The A&R MLA will amend the existing master license agreement between YRICF and YCCL to, among other things, (i) provide YCCL the opportunity to earn certain incentives based on Yum China's achievement of KFC system sales growth targets over the next 12 years, and (ii) establish the terms on which the parties will work together to establish long-term growth plans for Taco Bell in the PRC.
Related Agreements
At the China Closing (or, if sooner, the closing of the transaction for the Pizza Hut business, excluding the PRC), the Company will cause certain other related agreements to be executed and delivered in the forms attached to the China Purchase Agreement.

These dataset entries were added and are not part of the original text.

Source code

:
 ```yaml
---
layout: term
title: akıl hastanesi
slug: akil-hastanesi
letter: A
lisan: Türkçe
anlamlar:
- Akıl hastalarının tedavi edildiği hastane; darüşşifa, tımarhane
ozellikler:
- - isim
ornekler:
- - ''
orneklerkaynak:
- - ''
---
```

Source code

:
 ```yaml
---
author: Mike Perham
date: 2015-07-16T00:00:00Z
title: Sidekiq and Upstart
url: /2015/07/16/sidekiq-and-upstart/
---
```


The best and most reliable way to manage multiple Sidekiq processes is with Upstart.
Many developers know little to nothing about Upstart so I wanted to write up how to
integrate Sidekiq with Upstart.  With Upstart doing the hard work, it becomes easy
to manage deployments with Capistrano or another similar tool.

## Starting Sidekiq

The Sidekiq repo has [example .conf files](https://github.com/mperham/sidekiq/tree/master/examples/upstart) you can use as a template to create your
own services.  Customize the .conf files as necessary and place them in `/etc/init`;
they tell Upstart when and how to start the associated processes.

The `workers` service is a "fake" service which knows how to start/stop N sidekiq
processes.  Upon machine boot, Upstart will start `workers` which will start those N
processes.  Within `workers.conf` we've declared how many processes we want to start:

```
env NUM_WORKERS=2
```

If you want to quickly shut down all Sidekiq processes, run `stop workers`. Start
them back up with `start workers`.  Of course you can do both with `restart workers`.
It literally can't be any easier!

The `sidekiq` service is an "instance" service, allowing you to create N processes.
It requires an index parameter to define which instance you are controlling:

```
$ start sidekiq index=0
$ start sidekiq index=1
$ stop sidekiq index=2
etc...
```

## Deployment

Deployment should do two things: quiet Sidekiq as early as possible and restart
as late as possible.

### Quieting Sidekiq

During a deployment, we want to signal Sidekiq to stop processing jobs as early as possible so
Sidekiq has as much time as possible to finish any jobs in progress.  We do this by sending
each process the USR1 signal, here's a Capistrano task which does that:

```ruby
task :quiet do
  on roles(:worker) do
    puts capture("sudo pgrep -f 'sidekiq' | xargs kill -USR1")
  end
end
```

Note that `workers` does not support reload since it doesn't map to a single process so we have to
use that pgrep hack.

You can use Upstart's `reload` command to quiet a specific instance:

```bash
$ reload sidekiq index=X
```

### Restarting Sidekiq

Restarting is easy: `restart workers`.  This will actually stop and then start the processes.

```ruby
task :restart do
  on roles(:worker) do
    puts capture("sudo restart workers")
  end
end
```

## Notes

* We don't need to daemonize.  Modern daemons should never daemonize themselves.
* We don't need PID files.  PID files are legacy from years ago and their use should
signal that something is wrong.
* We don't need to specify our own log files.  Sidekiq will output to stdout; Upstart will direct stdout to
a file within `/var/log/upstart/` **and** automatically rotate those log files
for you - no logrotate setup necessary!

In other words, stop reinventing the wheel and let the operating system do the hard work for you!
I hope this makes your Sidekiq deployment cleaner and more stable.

Other Terms of the China Transaction
The China Purchase Agreement contains customary representations, warranties and covenants for similar transactions that are subject, in some cases, to specified exceptions and qualifications contained in the China Purchase Agreement. All representations and warranties and, subject to limited exceptions, certain covenants expire at the China Closing. The sole remedies of either party with respect to a breach by the other party under the China Purchase Agreement are (w) for breach of covenants and agreements that by their terms survive and require performance following the Closing,
4
(x) in the case of Yum China, pursuant to the tax indemnity provided by the Company with respect to certain tax liabilities from prior to the China Closing, (y) under the Related Agreements (as defined in the China Purchase Agreement) and the Surviving Intercompany Agreements (as defined in the Purchase Agreement), and (z) fraud. Yum China will also have the ability to recover under a representation and warranty insurance policy if secured and paid for by Yum China. The covenants include, among others, the following: (i) the Company is obligated to cause the China Acquired Companies to engage solely in activities incidental to the ownership and licensing to Yum China of intellectual property used in the Pizza Hut business in the PRC or incidental to their formation and continued existence, and (ii) the Company agrees not to engage in certain activities with respect to the China Acquired Companies between the execution of the China Purchase Agreement and China Closing, except with the written consent of Yum China (not to be unreasonably withheld, conditioned or delayed). Each of the parties is required to use their respective reasonable best efforts to consummate the China Transaction as promptly as practicable. The Company has agreed to indemnify Yum China for certain pre-closing taxes of the China Acquired Companies.
Qualifications
The foregoing descriptions of the Purchase Agreement, the Transaction, the China Purchase Agreement and the China Transaction do not purport to be complete and are subject to, and qualified in their entirety by, the full text of the Purchase Agreement and the China Purchase Agreement, each of which will be filed as an exhibit to the Company's next Quarterly Report on Form 10-Q.
| Item 8.01 |
Other Events |
Share Purchase Program
The net after-tax proceeds of the Transactions will be used in accordance with the Company's capital allocation strategy, including investing in the business and returning excess capital to shareholders. The Company's Board of Directors has approved a new share repurchase authorization, which authorizes repurchases of up to $4.0 billion shares of common stock from the earlier of the exhaustion or expiration of the Company's current share purchase authorization through June 30, 2028. This authorization is in addition to the approximately $400 million currently available under the Company's existing share repurchase program, which expires on December 31, 2026.